Data extracted from a collection:
++++++++++++++++++++

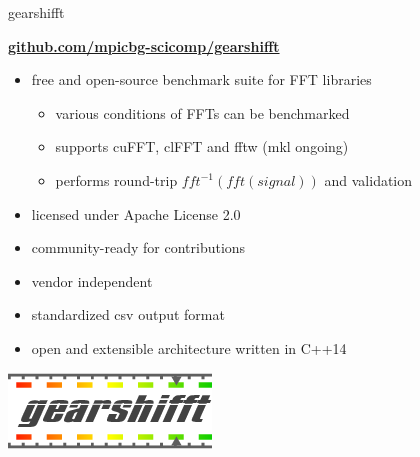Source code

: \documentclass[t,11pt,hyperref={
  pdftitle = {gearshifft},
  pdfsubject = {gearshifft},
  pdfborder={0 0 0},
  colorlinks=true,
  urlcolor=red,
  citecolor=red,
  linkcolor=red,
  pdfauthor={Peter Steinbach, Matthias Werner}
  }
]{beamer}
\begin{document}
\begin{frame}{gearshifft}

\vfill
      \begin{center}\Large
        \href{https://github.com/mpicbg-scicomp/gearshifft}{\textbf{github.com/mpicbg-scicomp/gearshifft}}
      \end{center}

\vfill
  \begin{itemize}
  \item free and open-source benchmark suite for FFT libraries
    \begin{itemize}
    \item various conditions of FFTs can be benchmarked
    \item supports cuFFT, clFFT and fftw (mkl ongoing)
    \item performs round-trip $fft^{-1}(fft(signal))$ and validation
    \end{itemize}
    \pause
    \vfill
  \item licensed under Apache License 2.0
  \item community-ready for contributions
  \item vendor independent 
  \item standardized csv output format
  \item open and extensible architecture written in C++14
  \end{itemize}
\vfill
\pause
\begin{center}
  \includegraphics[width=.35\textwidth]{gearshifft_logo_img_100.png}
\end{center}

\vfill
\end{frame}
\end{document}

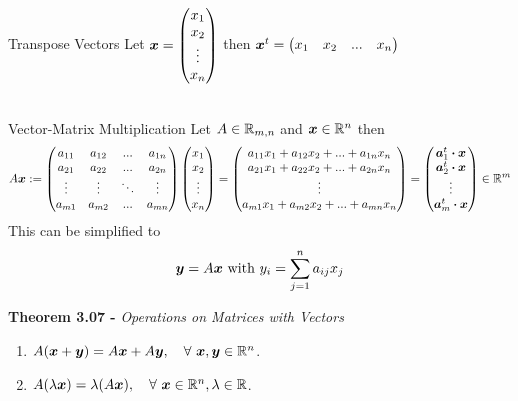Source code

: \documentclass[11pt,a4paper]{article}
\begin{document}
\subtitle{Definition 3.05 - }{Transpose Vectors}
Let $\boldsymbol{x} = \begin{pmatrix} x_1 \\ x_2 \\ \vdots \\ x_n\end{pmatrix}$ then $\boldsymbol{x}^t = \begin{pmatrix} x_1 & x_2 & ... & x_n\end{pmatrix}$\\\\

\subtitle{Definition 3.06 - }{Vector-Matrix Multiplication}
Let $A \in \mathbb{R}_{m,n}$ and $\boldsymbol{x} \in \mathbb{R}^n$ then
$$A\boldsymbol{x} := \begin{pmatrix}
  a_{11} & a_{12} & ... & a_{1n} \\
  a_{21} & a_{22} & ... & a_{2n} \\
  \vdots & \vdots & \ddots & \vdots \\
  a_{m1} & a_{m2} & ... & a_{mn}
\end{pmatrix} \begin{pmatrix}
  x_1 \\ x_2 \\ \vdots \\ x_n
\end{pmatrix} = \begin{pmatrix}
  a_{11}x_1 + a_{12}x_2 + ... + a_{1n}{x_n} \\
  a_{21}x_1 + a_{22}x_2 + ... + a_{2n}{x_n} \\
  \vdots \\
  a_{m1}x_1 + a_{m2}x_2 + ... + a_{mn}{x_n} \\
\end{pmatrix} = \begin{pmatrix}
  \boldsymbol{a}_{1}^{t} \boldsymbol{\cdot} \boldsymbol{x} \\
  \boldsymbol{a}_{2}^{t} \boldsymbol{\cdot} \boldsymbol{x} \\
  \vdots \\
  \boldsymbol{a}_{m}^{t} \boldsymbol{\cdot} \boldsymbol{x} \\
\end{pmatrix} \in \mathbb{R}^m
$$ This can be simplified to $$\boldsymbol{y} = A\boldsymbol{x} \mathrm{\ with\ } y_i = \sum_{j=1}^n a_{ij} x_j$$

\textbf{Theorem 3.07 - }\textit{Operations on Matrices with Vectors}
\begin{enumerate}[label=\roman*)]
  \item $A(\boldsymbol{x} + \boldsymbol{y}) = A\boldsymbol{x} + A\boldsymbol{y},\quad \forall\ \boldsymbol{x}, \boldsymbol{y} \in \mathbb{R}^n$.
  \item $A(\lambda\boldsymbol{x}) = \lambda(A\boldsymbol{x}),\quad \forall\ \boldsymbol{x} \in \mathbb{R}^n, \lambda \in \mathbb{R}$.\\
\end{enumerate}
\end{document}
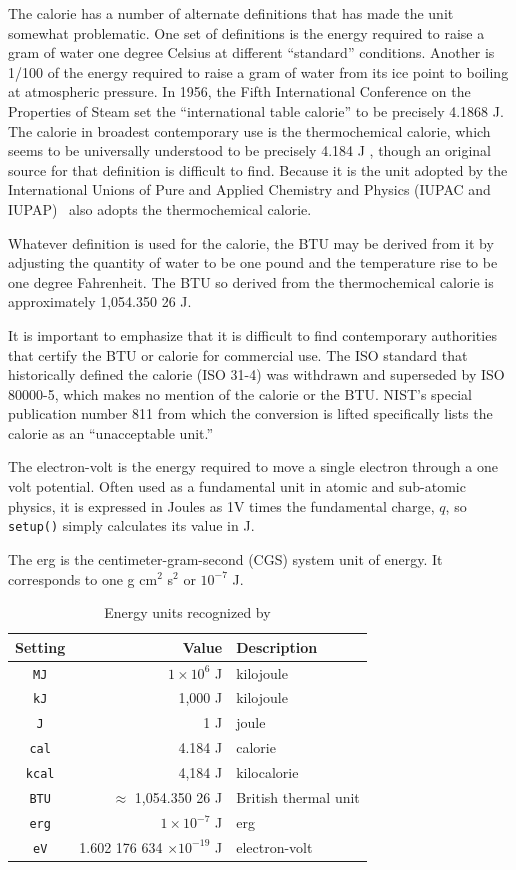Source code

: The calorie has a number of alternate definitions that has made the unit somewhat problematic.  One set of definitions is the energy required to raise a gram of water one degree Celsius at different ``standard'' conditions.  Another is 1/100 of the energy required to raise a gram of water from its ice point to boiling at atmospheric pressure.  In 1956, the Fifth International Conference on the Properties of Steam set the ``international table calorie'' to be precisely 4.1868 J.  The calorie in broadest contemporary use is the thermochemical calorie, which seems to be universally understood to be precisely 4.184 J  \cite{nist:sp811}, though an original source for that definition is difficult to find.  Because it is the unit adopted by the International Unions of Pure and Applied Chemistry and Physics (IUPAC and IUPAP) \cite{crc} \PM\ also adopts the thermochemical calorie.

Whatever definition is used for the calorie, the BTU may be derived from it by adjusting the quantity of water to be one pound and the temperature rise to be one degree Fahrenheit.  The BTU so derived from the thermochemical calorie is approximately 1,054.350 26 J.

It is important to emphasize that it is difficult to find contemporary authorities that certify the BTU or calorie for commercial use.  The ISO standard that historically defined the calorie (ISO 31-4) was withdrawn and superseded by ISO 80000-5, which makes no mention of the calorie or the BTU.  NIST's special publication number 811 from which the conversion is lifted specifically lists the calorie as an ``unacceptable unit.''

The electron-volt is the energy required to move a single electron through a one volt potential.  Often used as a fundamental unit in atomic and sub-atomic physics, it is expressed in Joules as 1V times the fundamental charge, $q$, so \texttt{setup()} simply calculates its value in J.

The erg is the centimeter-gram-second (CGS) system unit of energy.  It corresponds to one g cm${^2}$ s${^2}$ or $10^{-7}$ J.

\begin{table}
\centering
\caption{Energy units recognized by \PM}\label{tab:energy}
\begin{tabular}{crl}
\hline
Setting & Value & Description\\
\hline
\verb|MJ| & $1 \times 10^{6}$  J & kilojoule\\
\verb|kJ| & 1,000 J & kilojoule\\
\verb|J| & 1 J & joule\\
\verb|cal| & 4.184 J & calorie\\
\verb|kcal| & 4,184 J & kilocalorie\\
\verb|BTU| & $\approx$ 1,054.350 26 J & British thermal unit\\
\verb|erg| & $1 \times 10^{-7}$ J & erg\\
\verb|eV| & 1.602 176 634 $\times 10^{-19}$ J & electron-volt\\
\hline
\end{tabular}
\end{table}

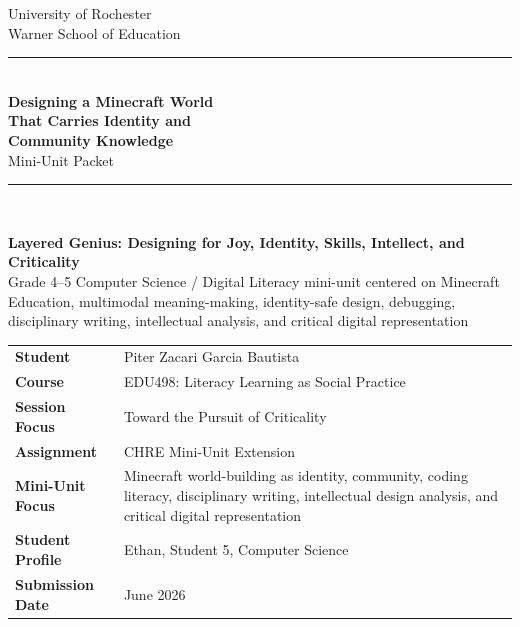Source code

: \begin{titlepage}
\thispagestyle{empty}

\begin{center}
{\large University of Rochester\\}
{\normalsize Warner School of Education\\[0.35in]}

{\color{PrimaryRed}\rule{\textwidth}{1.4pt}}\\[0.22in]
{\Huge\bfseries Designing a Minecraft World\\[0.08in] That Carries Identity and\\[0.08in] Community Knowledge}\\[0.18in]
{\Large Mini-Unit Packet}\\[0.22in]
{\color{PrimaryRed}\rule{0.78\textwidth}{0.7pt}}\\[0.32in]

\colorbox{SoftBlue}{%
\parbox{0.88\textwidth}{%
\centering\vspace{0.12in}
\textbf{Layered Genius: Designing for Joy, Identity, Skills, Intellect, and Criticality}\\[0.05in]
Grade 4--5 Computer Science / Digital Literacy mini-unit centered on Minecraft Education, multimodal meaning-making, identity-safe design, debugging, disciplinary writing, intellectual analysis, and critical digital representation
\vspace{0.12in}
}%
}
\end{center}

\vspace{0.38in}

\begin{center}
\renewcommand{\arraystretch}{1.15}
\setlength{\tabcolsep}{4pt}
\begin{tabular}{>{\bfseries\RaggedLeft}p{1.65in} p{4.9in}}
Student & Piter Zacari Garcia Bautista \\
Course & EDU498: Literacy Learning as Social Practice \\
Session Focus & Toward the Pursuit of Criticality \\
Assignment & CHRE Mini-Unit Extension \\
Mini-Unit Focus & Minecraft world-building as identity, community, coding literacy, disciplinary writing, intellectual design analysis, and critical digital representation \\
Student Profile & Ethan, Student 5, Computer Science \\
Submission Date & June 2026 \\
\end{tabular}
\end{center}


\end{titlepage}
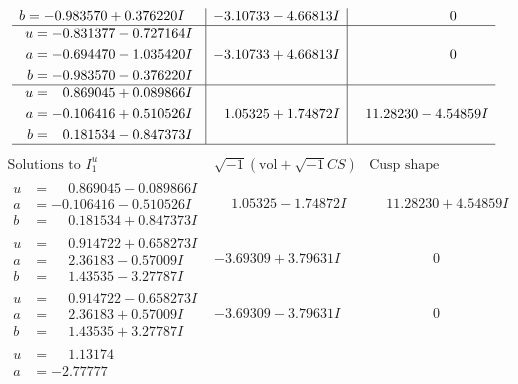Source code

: \documentclass[1p]{elsarticle_modified}
\theoremstyle{definition}
\newcommand{\I}{\sqrt{-1}}
\begin{document}
$$\begin{array}{c|c|c}
\begin{aligned}
b &= -0.983570 + 0.376220 I\end{aligned}
 & -3.10733 - 4.66813 I & \phantom{-0.000000 } 0 \\ \hline\begin{aligned}
u &= -0.831377 - 0.727164 I \\
a &= -0.694470 - 1.035420 I \\
b &= -0.983570 - 0.376220 I\end{aligned}
 & -3.10733 + 4.66813 I & \phantom{-0.000000 } 0 \\ \hline\begin{aligned}
u &= \phantom{-}0.869045 + 0.089866 I \\
a &= -0.106416 + 0.510526 I \\
b &= \phantom{-}0.181534 - 0.847373 I\end{aligned}
 & \phantom{-}1.05325 + 1.74872 I & \phantom{-}11.28230 - 4.54859 I\\
 \hline 
 \end{array}$$\newpage$$\begin{array}{c|c|c}  
\text{Solutions to }I^u_{1}& \I (\text{vol} + \sqrt{-1}CS) & \text{Cusp shape}\\
 \hline 
\begin{aligned}
u &= \phantom{-}0.869045 - 0.089866 I \\
a &= -0.106416 - 0.510526 I \\
b &= \phantom{-}0.181534 + 0.847373 I\end{aligned}
 & \phantom{-}1.05325 - 1.74872 I & \phantom{-}11.28230 + 4.54859 I \\ \hline\begin{aligned}
u &= \phantom{-}0.914722 + 0.658273 I \\
a &= \phantom{-}2.36183 - 0.57009 I \\
b &= \phantom{-}1.43535 - 3.27787 I\end{aligned}
 & -3.69309 + 3.79631 I & \phantom{-0.000000 } 0 \\ \hline\begin{aligned}
u &= \phantom{-}0.914722 - 0.658273 I \\
a &= \phantom{-}2.36183 + 0.57009 I \\
b &= \phantom{-}1.43535 + 3.27787 I\end{aligned}
 & -3.69309 - 3.79631 I & \phantom{-0.000000 } 0 \\ \hline\begin{aligned}
u &= \phantom{-}1.13174\phantom{ +0.000000I} \\
a &= -2.77777\phantom{ +0.000000I} \\

\end{aligned}
\end{array}$$
\end{document}
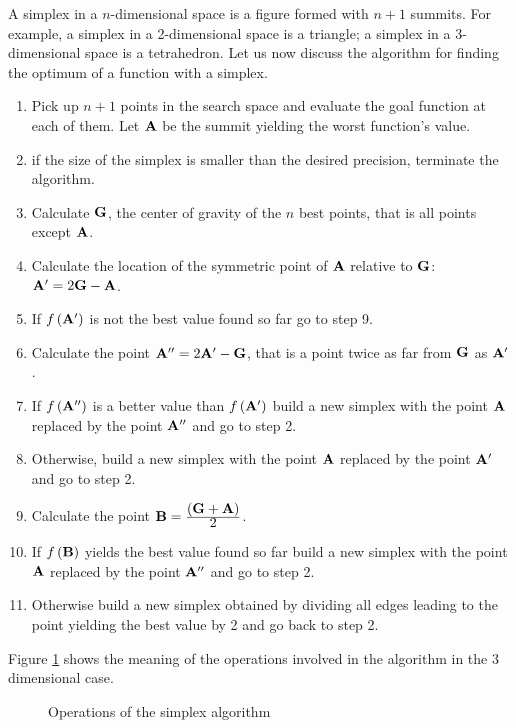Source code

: \documentclass[twoside]{book}
\begin{document}
A simplex in a $n$-dimensional space is a figure formed with $n+1$
summits. For example, a simplex in a 2-dimensional space is a
triangle; a simplex in a 3- dimensional space is a tetrahedron.
Let us now discuss the algorithm for finding the optimum of a
function with a simplex.
\begin{enumerate}
  \item Pick up $n+1$ points in the search space and evaluate
  the goal function at each of them. Let ${\bf A}$ be the summit
  yielding the worst function's value.
  \item if the size of the simplex is smaller than the desired
  precision, terminate the algorithm.
  \item Calculate ${\bf G}$, the center of gravity of the $n$ best points,
  that is all points except ${\bf A}$.
  \item Calculate the location of the symmetric point of ${\bf A}$
  relative to ${\bf G}$: ${\bf A}^{\prime}=2{\bf G}-{\bf A}$.
  \item If $f\left({\bf A}^{\prime}\right)$ is not the best value
  found so far go to step 9.
  \item Calculate the point ${\bf A}^{\prime\prime}=2{\bf A}^{\prime}-{\bf
  G}$, that is a point twice as far from ${\bf G}$ as ${\bf
  A}^{\prime}$.
  \item If $f\left({\bf A}^{\prime\prime}\right)$ is a
  better value than $f\left({\bf A}^{\prime}\right)$ build a new
  simplex with the point ${\bf A}$ replaced by the point ${\bf
  A}^{\prime\prime}$ and go to step 2.
  \item Otherwise, build a new
  simplex with the point ${\bf A}$ replaced by the point ${\bf
  A}^{\prime}$ and go to step 2.
  \item Calculate the point ${\bf B}= {\displaystyle\left({\bf G}+{\bf
A}\right)\over\displaystyle 2}$.
  \item If $f\left({\bf B}\right)$ yields the best value found so far
  build a new simplex with the point ${\bf A}$ replaced by the point ${\bf
  A}^{\prime\prime}$ and go to step 2.
  \item Otherwise build a new simplex obtained by dividing all
  edges leading to the point yielding the best value by 2 and go
  back to step 2.
\end{enumerate}
Figure \ref{fig:simplexsample} shows the meaning of the operations
involved in the algorithm in the 3 dimensional case.
\begin{figure}
\center{}
\caption{Operations of the simplex
algorithm}\label{fig:simplexsample}
\end{figure}
\end{document}
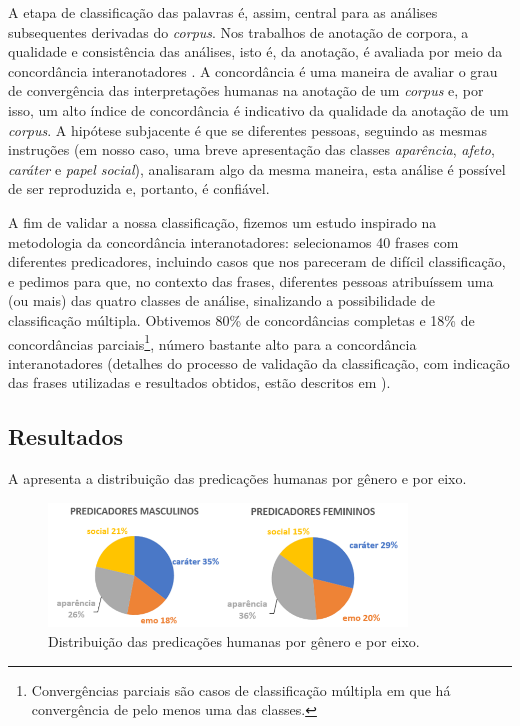 \documentclass[portuguese]{textolivre}
\begin{document}
A etapa de classificação das palavras é, assim, central para as análises subsequentes derivadas do \textit{corpus}. Nos trabalhos de anotação de corpora, a qualidade e consistência das análises, isto é, da anotação, é avaliada por meio da concordância interanotadores \cite{artstein2017}. A concordância é uma maneira de avaliar o grau de convergência das interpretações humanas na anotação de um \textit{corpus} e, por isso, um alto índice de concordância é indicativo da qualidade da anotação de um \textit{corpus}. A hipótese subjacente é que se diferentes pessoas, seguindo as mesmas instruções (em nosso caso, uma breve apresentação das classes \textit{aparência}, \textit{afeto}, \textit{caráter} e \textit{papel social}), analisaram algo da mesma maneira, esta análise é possível de ser reproduzida e, portanto, é confiável.

A fim de validar a nossa classificação, fizemos um estudo inspirado na metodologia da concordância interanotadores: selecionamos 40 frases com diferentes predicadores, incluindo casos que nos pareceram de difícil classificação, e pedimos para que, no contexto das frases, diferentes pessoas atribuíssem uma (ou mais) das quatro classes de análise, sinalizando a possibilidade de classificação múltipla. Obtivemos 80\% de concordâncias completas e 18\% de concordâncias parciais\footnote{Convergências parciais são casos de classificação múltipla em que há convergência de pelo menos uma das classes.}, número bastante alto para a concordância interanotadores (detalhes do processo de validação da classificação, com indicação das frases utilizadas e resultados obtidos, estão descritos em \textcite{silva2021}).


\subsection{Resultados}\label{sec-fmt-manuscrito}
A  apresenta a distribuição das predicações humanas por gênero e por eixo.

\begin{figure}[htbp]
 \centering
 \includegraphics[width=0.85\textwidth]{Fig2.png}
 \caption{Distribuição das predicações humanas por gênero e por eixo.}
 \label{fig2}
\end{figure}
\end{document}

++++++++++++++++++++

■ Description of the task
With the pictures removed, print only the lines starting at the line that has "-3.69309 + 3.79631" and ending at the line that has "A simplex in a $n$-dimensional", both ends included, exactly as they stand above.

■ Reply
 & -3.69309 + 3.79631 I & \phantom{-0.000000 } 0 \\ \hline\begin{aligned}
u &= \phantom{-}0.914722 - 0.658273 I \\
a &= \phantom{-}2.36183 + 0.57009 I \\
b &= \phantom{-}1.43535 + 3.27787 I\end{aligned}
 & -3.69309 - 3.79631 I & \phantom{-0.000000 } 0 \\ \hline\begin{aligned}
u &= \phantom{-}1.13174\phantom{ +0.000000I} \\
a &= -2.77777\phantom{ +0.000000I} \\

\end{aligned}
\end{array}$$
\end{document}
Source code

: \documentclass[twoside]{book}
\begin{document}
A simplex in a $n$-dimensional space is a figure formed with $n+1$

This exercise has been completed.